更に、加熱処理だけで、その劣化した性能を大幅に改善する技術も開発した。
リチウムイオン電池と全個体電池の仕組み
電池は、電極(正極・負極)と電解質から構成されている。
既存の電池の電解質は、可燃性の液体(電解液)であることが多い。
これに対して、全個体電池は燃えづらい固体電解質を用いる。
全固体電池は安全性が高いため、リチウムイオン電池をはじめとする既存電池の代替として期待を集めている。
しかし、固体電解質と電極が接する界面の抵抗(界面抵抗)が大きく、高速充電が難しいという課題があった。

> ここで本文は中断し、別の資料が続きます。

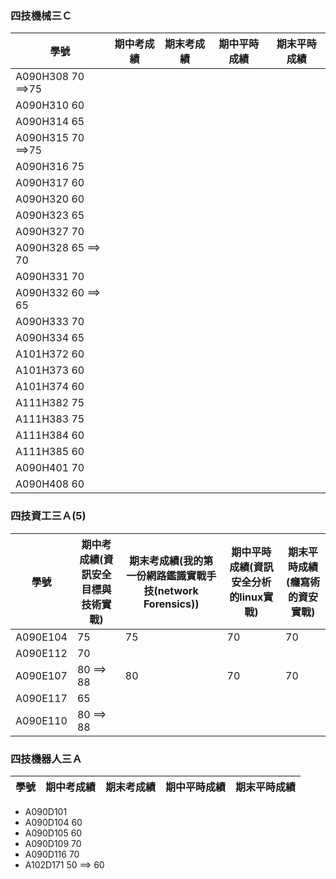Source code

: ### 四技機械三Ｃ
| 學號 | 期中考成績 | 期末考成績 | 期中平時成績 | 期末平時成績 |
| ---- |  ---- |  ---- |  ---- |  ---- |  
| A090H308   70  ==>75
|A090H310   60
| A090H314   65
| A090H315   70  ==>75
| A090H316   75
| A090H317   60
| A090H320   60
| A090H323   65
| A090H327   70
| A090H328   65  ==> 70 
| A090H331   70
| A090H332   60  ==> 65
| A090H333   70
| A090H334   65
| A101H372   60
| A101H373   60
| A101H374   60
| A111H382   75
| A111H383   75
| A111H384   60
| A111H385   60
| A090H401   70
| A090H408   60

### 四技資工三Ａ(5)
| 學號 | 期中考成績(資訊安全目標與技術實戰) | 期末考成績(我的第一份網路鑑識實戰手技(network Forensics)) | 期中平時成績(資訊安全分析的linux實戰) | 期末平時成績(癮寫術的資安實戰) |
| ---- |  ---- |  ---- |  ---- |  ---- |  
| A090E104|  75|75|70|70|
| A090E112|  70|||
| A090E107| 80 ==> 88 | 80 |  70 |  70 | 
|A090E117|  65||||
|A090E110 | 80  ==> 88||||

### 四技機器人三Ａ
| 學號 | 期中考成績 | 期末考成績 | 期中平時成績 | 期末平時成績 |
| ---- |  ---- |  ---- |  ---- |  ---- |  
- A090D101 
- A090D104  60
- A090D105  60
- A090D109  70
- A090D116  70
- A102D171  50  ==> 60
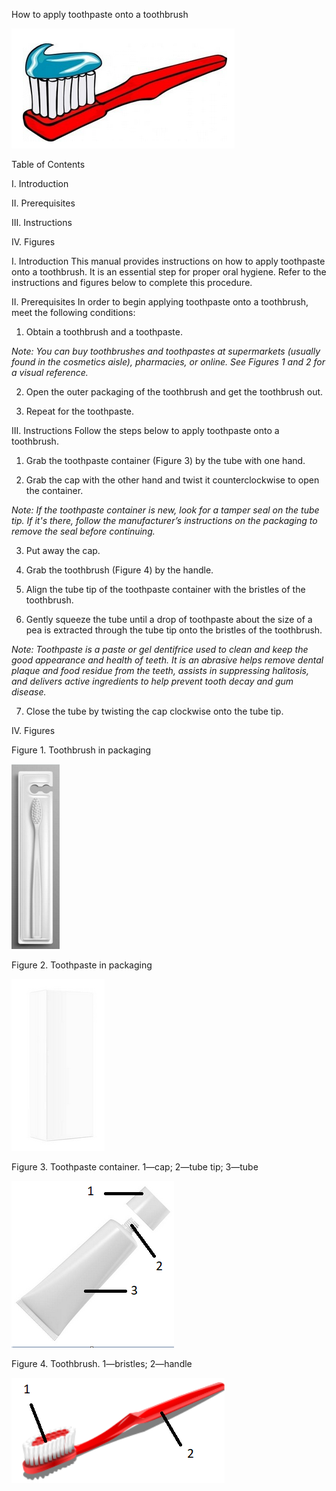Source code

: 
How to apply toothpaste onto a toothbrush

![image here](./images/image1.png)

Table of Contents

I. Introduction

II. Prerequisites

III. Instructions

IV. Figures

I. Introduction
This manual provides instructions on how to apply toothpaste onto a toothbrush. It is an essential step for proper oral hygiene. Refer to the instructions and figures below to complete this procedure.

II. Prerequisites
In order to begin applying toothpaste onto a toothbrush, meet the following conditions:

1. Obtain a toothbrush and a toothpaste.
<!-- first note  -->
*Note: You can buy toothbrushes and toothpastes at supermarkets (usually found in the cosmetics aisle), pharmacies, or online. See Figures 1 and 2 for a visual reference.*

2. Open the outer packaging of the toothbrush and get the toothbrush out.

3. Repeat for the toothpaste.

III. Instructions
Follow the steps below to apply toothpaste onto a toothbrush.

1. Grab the toothpaste container (Figure 3) by the tube with one hand.

2. Grab the cap with the other hand and twist it counterclockwise to open the container.

*Note: If the toothpaste container is new, look for a tamper seal on the tube tip. If it's there, follow the manufacturer’s instructions on the packaging to remove the seal before continuing.*

3. Put away the cap.

4. Grab the toothbrush (Figure 4) by the handle.

5. Align the tube tip of the toothpaste container with the bristles of the toothbrush.

6. Gently squeeze the tube until a drop of toothpaste about the size of a pea is extracted through the tube tip onto the bristles of the toothbrush.

*Note: Toothpaste is a paste or gel dentifrice used to clean and keep the good appearance and health of teeth. It is an abrasive helps remove dental plaque and food residue from the teeth, assists in suppressing halitosis, and delivers active ingredients to help prevent tooth decay and gum disease.*

7. Close the tube by twisting the cap clockwise onto the tube tip.

IV. Figures

Figure 1. Toothbrush in packaging

![Figure 1](./images/figure1.png "Figure 1. Toothbrush in packaging")

Figure 2. Toothpaste in packaging

![Figure 2](./images/figure2.png "Figure 2. Toothpaste in packaging")

Figure 3. Toothpaste container. 1—cap; 2—tube tip; 3—tube

![Figure 3](./images/figure3.png "Figure 3. Toothpaste container. 1—cap; 2—tube tip; 3—tube")

Figure 4. Toothbrush. 1—bristles; 2—handle

![Figure 4](./images/figure4.png "Figure 4. Toothbrush. 1—bristles; 2—handle")
 
 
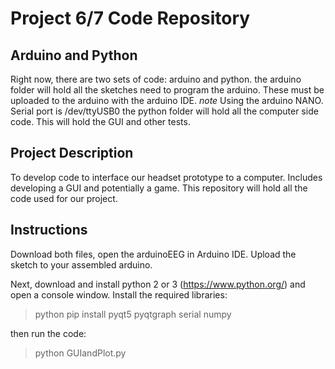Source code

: # Project 6/7 Code Repository

## Arduino and Python

Right now, there are two sets of code: arduino and python.
the arduino folder will hold all the sketches need to program the arduino. These must be uploaded to the arduino with the arduino IDE.
*note* Using the arduino NANO. Serial port is /dev/ttyUSB0
the python folder will hold all the computer side code. This will hold the GUI and other tests.

## Project Description

To develop code to interface our headset prototype to a computer. Includes developing a GUI and potentially a game.
This repository will hold all the code used for our project.

## Instructions

Download both files, open the arduinoEEG in Arduino IDE. Upload the sketch to your assembled arduino.

Next, download and install python 2 or 3 (https://www.python.org/) and open a console window.
Install the required libraries:

> python pip install pyqt5 pyqtgraph serial numpy

then run the code:

> python GUIandPlot.py

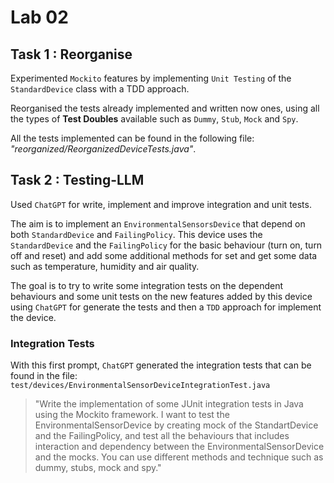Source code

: # Lab 02

## Task 1 : Reorganise

Experimented `Mockito` features by implementing `Unit Testing` of the `StandardDevice` class with a TDD approach.

Reorganised the tests already implemented and written now ones, using all the types of **Test Doubles** available such as `Dummy`, `Stub`, `Mock` and `Spy`.

All the tests implemented can be found in the following file: *"reorganized/ReorganizedDeviceTests.java"*.

## Task 2 : Testing-LLM

Used `ChatGPT` for write, implement and improve integration and unit tests.

The aim is to implement an `EnvironmentalSensorsDevice` that depend on both `StandardDevice` and `FailingPolicy`. This device uses the `StandardDevice` and the `FailingPolicy` for the basic behaviour (turn on, turn off and reset) and add some additional methods for set and get some data such as temperature, humidity and air quality.

The goal is to try to write some integration tests on the dependent behaviours and some unit tests on the new features added by this device using `ChatGPT` for generate the tests and then a `TDD` approach for implement the device. 

### Integration Tests

With this first prompt, `ChatGPT` generated the integration tests that can be found in the file: `test/devices/EnvironmentalSensorDeviceIntegrationTest.java`

> "Write the implementation of some JUnit integration tests in Java using the Mockito framework. I want to test the EnvironmentalSensorDevice by creating mock of the StandartDevice and the FailingPolicy, and test all the behaviours that includes interaction and dependency between the EnvironmentalSensorDevice and the mocks. You can use different methods and technique such as dummy, stubs, mock and spy."
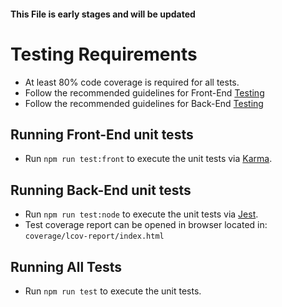 #### This File is early stages and will be updated

# Testing Requirements
- At least 80% code coverage is required for all tests.
- Follow the recommended guidelines for Front-End [Testing](https://angular.io/guide/testing)
- Follow the recommended guidelines for Back-End [Testing](https://jestjs.io/)


## Running Front-End unit tests
- Run `npm run test:front` to execute the unit tests via [Karma](https://karma-runner.github.io).

## Running Back-End unit tests
- Run `npm run test:node` to execute the unit tests via [Jest](https://jestjs.io/).
- Test coverage report can be opened in browser located in: `coverage/lcov-report/index.html` 

## Running All Tests
- Run `npm run test` to execute the unit tests.
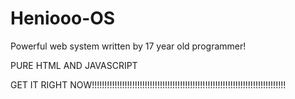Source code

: # Heniooo-OS

Powerful web system written by 17 year old programmer!

PURE HTML AND JAVASCRIPT

GET IT RIGHT NOW!!!!!!!!!!!!!!!!!!!!!!!!!!!!!!!!!!!!!!!!!!!!!!!!!!!!!!!!!!!!!!!!!!!!!!!!!!!!!
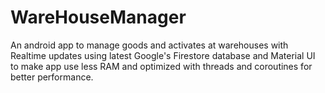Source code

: # WareHouseManager
An android app to manage goods and activates at warehouses with Realtime updates using latest Google's Firestore database and Material UI to make app use less RAM and optimized with threads and coroutines for better performance.

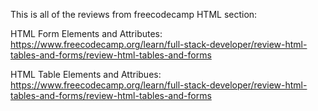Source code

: This is all of the reviews from freecodecamp HTML section:

HTML Form Elements and Attributes: https://www.freecodecamp.org/learn/full-stack-developer/review-html-tables-and-forms/review-html-tables-and-forms

HTML Table Elements and Attribues: https://www.freecodecamp.org/learn/full-stack-developer/review-html-tables-and-forms/review-html-tables-and-forms
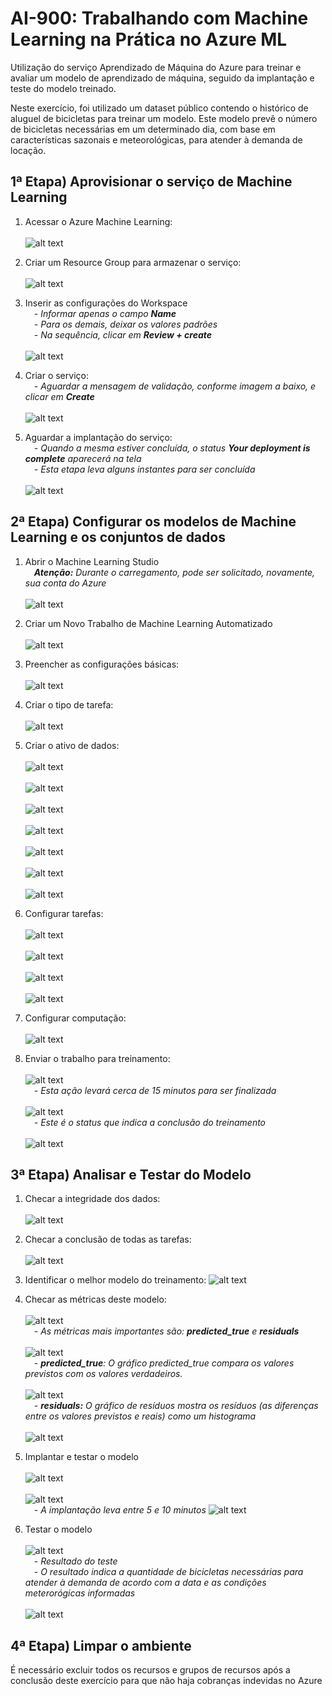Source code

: # AI-900: Trabalhando com Machine Learning na Prática no Azure ML
Utilização do serviço Aprendizado de Máquina do Azure para treinar e avaliar um modelo de aprendizado de máquina, seguido da implantação e teste do modelo treinado.

Neste exercício, foi utilizado um dataset público contendo o histórico de aluguel de bicicletas para treinar um modelo. Este modelo prevê o número de bicicletas necessárias em um determinado dia, com base em características sazonais e meteorológicas, para atender à demanda de locação.

## 1ª Etapa) Aprovisionar o serviço de Machine Learning

1) Acessar o Azure Machine Learning:
<br><br>
![alt text](readmeFiles/gifs/001.gif)

2) Criar um Resource Group para armazenar o serviço:
<br><br>
![alt text](readmeFiles/gifs/002.gif)

3) Inserir as configurações do Workspace
<br>&emsp;*- Informar apenas o campo **Name***
<br>&emsp;*- Para os demais, deixar os valores padrões*
<br>&emsp;*- Na sequência, clicar em **Review + create***
<br><br>
![alt text](readmeFiles/images/003.png)

4) Criar o serviço:
<br>&emsp;*- Aguardar a mensagem de validação, conforme imagem a baixo, e clicar em **Create***
<br><br>
![alt text](readmeFiles/images/004.png)


5) Aguardar a implantação do serviço:
<br>&emsp;*- Quando a mesma estiver concluída, o status **Your deployment is complete** aparecerá na tela*
<br>&emsp;*- Esta etapa leva alguns instantes para ser concluída*
<br><br>
![alt text](readmeFiles/images/005.png)



## 2ª Etapa) Configurar os modelos de Machine Learning e os conjuntos de dados

1) Abrir o Machine Learning Studio
<br>&emsp;***Atenção:** Durante o carregamento, pode ser solicitado, novamente, sua conta do Azure*
<br><br>
![alt text](readmeFiles/gifs/006.gif)

2) Criar um Novo Trabalho de Machine Learning Automatizado
<br><br>
![alt text](readmeFiles/gifs/007.gif)

3) Preencher as configurações básicas:
<br><br>
![alt text](readmeFiles/images/008.png)

4) Criar o tipo de tarefa:
<br><br>
![alt text](readmeFiles/images/009.png)

5) Criar o ativo de dados:
<br><br>
![alt text](readmeFiles/images/010.png)
<br><br>
![alt text](readmeFiles/images/011.png)
<br><br>
![alt text](readmeFiles/images/012.png)
<br><br>
![alt text](readmeFiles/images/013.png)
<br><br>
![alt text](readmeFiles/images/014.png)
<br><br>
![alt text](readmeFiles/images/015.png)
<br><br>
![alt text](readmeFiles/images/016.png)

6) Configurar tarefas:
<br><br>
![alt text](readmeFiles/images/017.png)
<br><br>
![alt text](readmeFiles/images/018.png)
<br><br>
![alt text](readmeFiles/images/019.png)
<br><br>
![alt text](readmeFiles/images/020.png)

7) Configurar computação:
<br><br>
![alt text](readmeFiles/images/021.png)

8) Enviar o trabalho para treinamento:
<br><br>
![alt text](readmeFiles/images/022.png)
<br>&emsp;*- Esta ação levará cerca de 15 minutos para ser finalizada*
<br><br>
![alt text](readmeFiles/images/023.png)
<br>&emsp;*- Este é o status que indica a conclusão do treinamento*
<br><br>
![alt text](readmeFiles/images/004.png)


## 3ª Etapa) Analisar e Testar do Modelo

1) Checar a integridade dos dados:
<br><br>
![alt text](readmeFiles/images/025.png)

1) Checar a conclusão de todas as tarefas:
<br><br>
![alt text](readmeFiles/images/026.png)

3) Identificar o melhor modelo do treinamento:
![alt text](readmeFiles/images/027.png)

4) Checar as métricas deste modelo:
<br><br>
![alt text](readmeFiles/images/028.png)
<br>&emsp;*- As métricas mais importantes são: **predicted_true** e **residuals***
<br><br>
![alt text](readmeFiles/images/029.png)
<br>&emsp;*- **predicted_true**: O gráfico predicted_true compara os valores previstos com os valores verdadeiros.*
<br><br>
![alt text](readmeFiles/images/030.png)
<br>&emsp;*- **residuals:** O gráfico de resíduos mostra os resíduos (as diferenças entre os valores previstos e reais) como um histograma*
<br><br>
![alt text](readmeFiles/images/031.png)

5) Implantar e testar o modelo
<br><br>
![alt text](readmeFiles/images/032.png)
<br><br>
![alt text](readmeFiles/images/033.png)
<br>&emsp;*- A implantação leva entre 5 e 10 minutos*
![alt text](readmeFiles/images/0034.png)

6) Testar o modelo
<br><br>
![alt text](readmeFiles/gifs/035.gif)
<br>&emsp;*- Resultado do teste*
<br>&emsp;*- O resultado indica a quantidade de bicicletas necessárias para atender à demanda de acordo com a data e as condições meterorógicas informadas*
<br><br>
![alt text](readmeFiles/images/036.png)


## 4ª Etapa) Limpar o ambiente

É necessário excluir todos os recursos e grupos de recursos após a conclusão deste exercício para que não haja cobranças indevidas no Azure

全個体電池の界面におけるイオン移動、水蒸気へのさらされ劣化した状態(a)、電池を加熱処理し正常な界面に戻った状態(b)、東京工業大学提供
研究グループは、全固体電池用の電極材料を、さまざまな気体にさらしてみた。
結果、大気と水蒸気にさらされた場合、固体電解質と電極との界面抵抗が10倍以上に増大し、性能が低下することを発見した。
研究グループは次に、水蒸気で劣化した電極で電池を作り、動作前に摂氏150度で1時間加熱処理してみた。
すると、界面抵抗は加熱前の約10分の1となり、大気や水蒸気にさらされる前の電池と同等まで改善した。
全個体電池の界面を分析してみた結果、水蒸気から電極内に入った水素イオンが界面のリチウムイオン輸送を阻害し、界面抵抗が上昇することが分かった。上画像(a)の状態。
加熱すると水素イオンは固体電解質中に移動し、正常な界面に回復した。上画像(b)の状態。
研究グループは、全固体電池の性能が劣化する仕組みを解明し、かつ、その劣化した性能を大幅に改善する技術も開発した。
今回の成果は、全固体電池を設計する際の指針となる。また、性能劣化を大幅に抑制できる可能性もある。
今回の成果は、全固体電池の高性能化への大きなキッカケとなる...と筆者は思う。
時間はかかるが、電気自動車の性能向上にも寄与するだろう。
我々が普段使っている製品には、いや、この世界にある物質や現象全てに言えることだが...まだ、まだ、解明されていないことは多い。
人類の科学技術が進歩するためには、こういう研究の積み重ねが必要だ。